Task objective -
Which lines of the data contain the string "caption"? Show each of them.

════════════════════

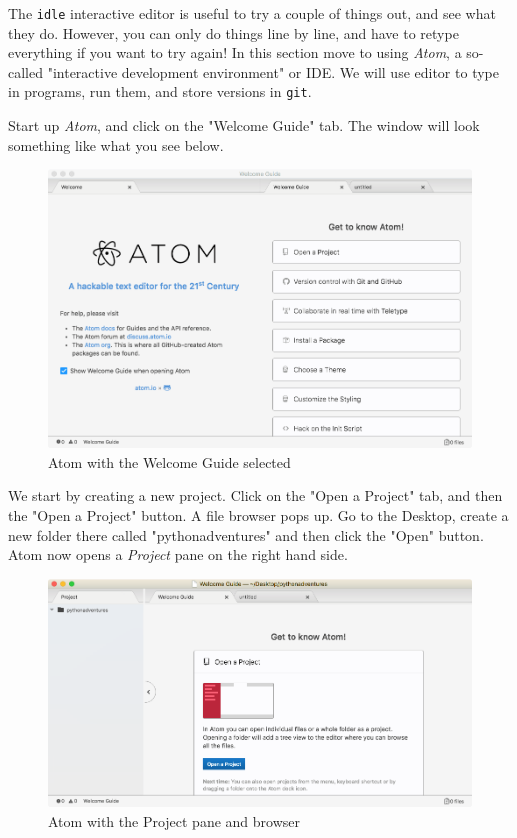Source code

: The \texttt{idle} interactive editor is useful to try a couple of things out, and see what they do. However, you can only do things line by line, and have to retype everything if you want to try again! In this section move to using \textit{Atom}, a so-called "interactive development environment" or IDE. We will use editor to type in programs, run them, and store versions in \texttt{git}.

Start up \textit{Atom}, and click on the "Welcome Guide" tab. The window will look something like what you see below. 

\begin{figure}[h]
\centerline{\includegraphics[scale=.2]{images/p1ch1-atomwelcome.png}}
\caption{Atom with the Welcome Guide selected}
\end{figure}

We start by creating a new project. Click on the "Open a Project" tab, and then the "Open a Project" button. A file browser pops up. Go to the Desktop, create a new folder there called "pythonadventures" and then click the "Open" button. Atom now opens a \textit{Project} pane on the right hand side. 

\begin{figure}[h]
\centerline{\includegraphics[scale=.20]{images/p1ch1-projectbrowser.png}}
\caption{Atom with the Project pane and browser}
\end{figure}


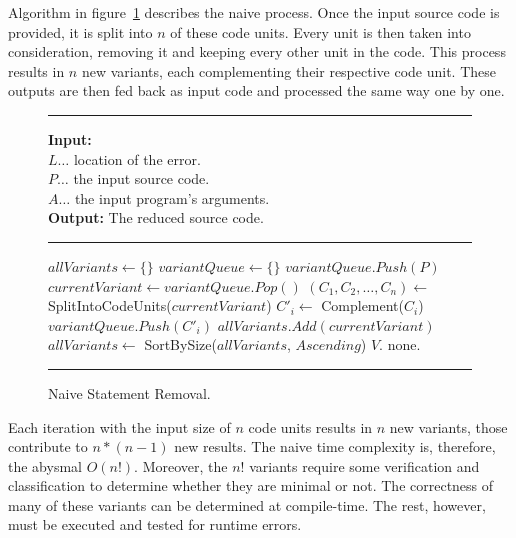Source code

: Algorithm in figure~\ref{alg:naive} describes the naive process. 
Once the input source code is provided, it is split into $n$ of these 
code units.
Every unit is then taken into consideration, removing it and keeping every 
other unit in the code.
This process results in $n$ new variants, each complementing their 
respective code unit.
These outputs are then fed back as input code and processed the same way 
one by one.

\begin{figure}[h]
	\hrule height.8pt depth0pt \kern2pt
	\textbf{Input:} \\
	\hspace*{\algorithmicindent} $L \ldots$ location of the error. \\
	\hspace*{\algorithmicindent} $P \ldots$ the input source code. \\
	\hspace*{\algorithmicindent} $A \ldots$ the input program's arguments. \\
	\textbf{Output:} The reduced source code. 
	\hrule height.8pt depth0pt \kern2pt
	\begin{algorithmic}[1]
		\State $allVariants \leftarrow \{\}$
		\State $variantQueue \leftarrow \{\}$
		\State $variantQueue.Push(P)$
			\State $currentVariant \leftarrow variantQueue.Pop()$
			\State $(C_1, C_2, \ldots, C_n) \leftarrow$ SplitIntoCodeUnits($currentVariant$)
				\State ${C'}_i \leftarrow$ Complement($C_i$)
				\State $variantQueue.Push({C'}_i)$
			\EndFor
			\State $allVariants.Add(currentVariant)$
		\EndWhile
		\State $allVariants \leftarrow$ SortBySize($allVariants$, $Ascending$)
				\Return $V$.
			\EndIf
		\EndFor
		\State \Return none.
	\end{algorithmic} 
	\hrule height.8pt depth0pt \kern2pt
	\caption{Naive Statement Removal.} 
	\label{alg:naive}
\end{figure}

Each iteration with the input size of $n$ code units results in $n$ new 
variants, those contribute to $n * (n - 1) $ new results.
The naive time complexity is, therefore, the abysmal $O(n!)$.
Moreover, the $n!$ variants require some verification and classification 
to determine whether they are minimal or not.
The correctness of many of these variants can be determined at compile-time.
The rest, however, must be executed and tested for runtime errors.

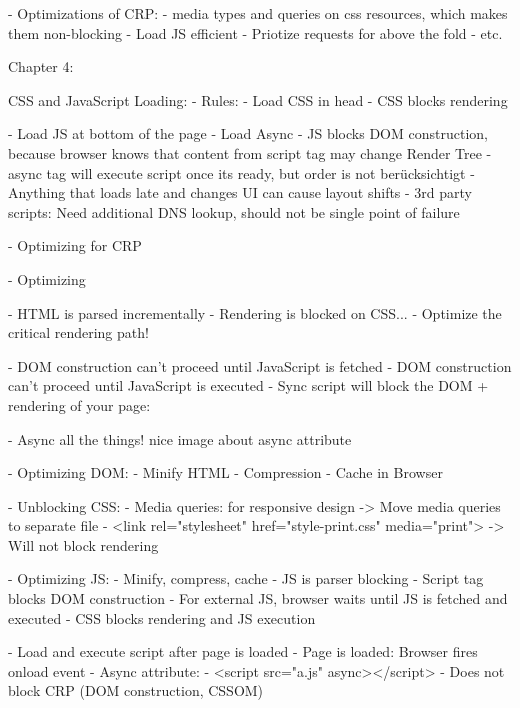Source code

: - Optimizations of CRP:
- media types and queries on css resources, which makes them non-blocking
- Load JS efficient
- Priotize requests for above the fold
- etc. %

Chapter 4:

CSS and JavaScript Loading:
- Rules:
- Load CSS in head
- CSS blocks rendering

- Load JS at bottom of the page
- Load Async
- JS blocks DOM construction, because browser knows that content from script tag may change Render Tree
- async tag will execute script once its ready, but order is not berücksichtigt
- Anything that loads late and changes UI can cause layout shifts
- 3rd party scripts: Need additional DNS lookup, should not be single point of failure


- Optimizing for CRP


- Optimizing


-  HTML is parsed incrementally
- Rendering is blocked on CSS...
- Optimize the critical rendering path!

- DOM construction can't proceed until JavaScript is fetched
- DOM construction can't proceed until JavaScript is executed
- Sync script will block the DOM + rendering of your page:

- Async all the things! nice image about async attribute


- Optimizing DOM:
	- Minify HTML
	- Compression
	- Cache in Browser


- Unblocking CSS:
	- Media queries: for responsive design
	-> Move media queries to separate file
	- <link rel="stylesheet" href="style-print.css" media="print">
	-> Will not block rendering


- Optimizing JS:
	- Minify, compress, cache
	- JS is parser blocking
	- Script tag blocks DOM construction
	- For external JS, browser waits until JS is fetched and executed
	- CSS blocks rendering and JS execution

	- Load and execute script after page is loaded
	- Page is loaded: Browser fires onload event
	- Async attribute:
		- <script src="a.js" async></script>
		- Does not block CRP (DOM construction, CSSOM)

════════════════════

Output for this exercise -
\caption{Atom with the Welcome Guide selected}
\caption{Atom with the Project pane and browser}
	\caption{Naive Statement Removal.} 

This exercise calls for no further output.